THE INPUT ▸
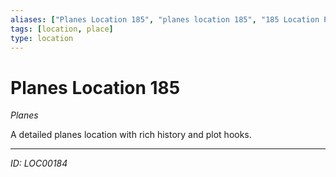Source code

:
 ```yaml
---
aliases: ["Planes Location 185", "planes location 185", "185 Location Planes"]
tags: [location, place]
type: location
---
```


# Planes Location 185

*Planes*

A detailed planes location with rich history and plot hooks.

---
*ID: LOC00184*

WORK INSTRUCTIONS ▸
Keep every word of the data as it is when you write it out, but drop the pictures.

EXPECTED ANSWER ▸
Source code

:
 ```yaml
---
aliases: ["Planes Location 185", "planes location 185", "185 Location Planes"]
tags: [location, place]
type: location
---
```


# Planes Location 185

*Planes*

A detailed planes location with rich history and plot hooks.

---
*ID: LOC00184*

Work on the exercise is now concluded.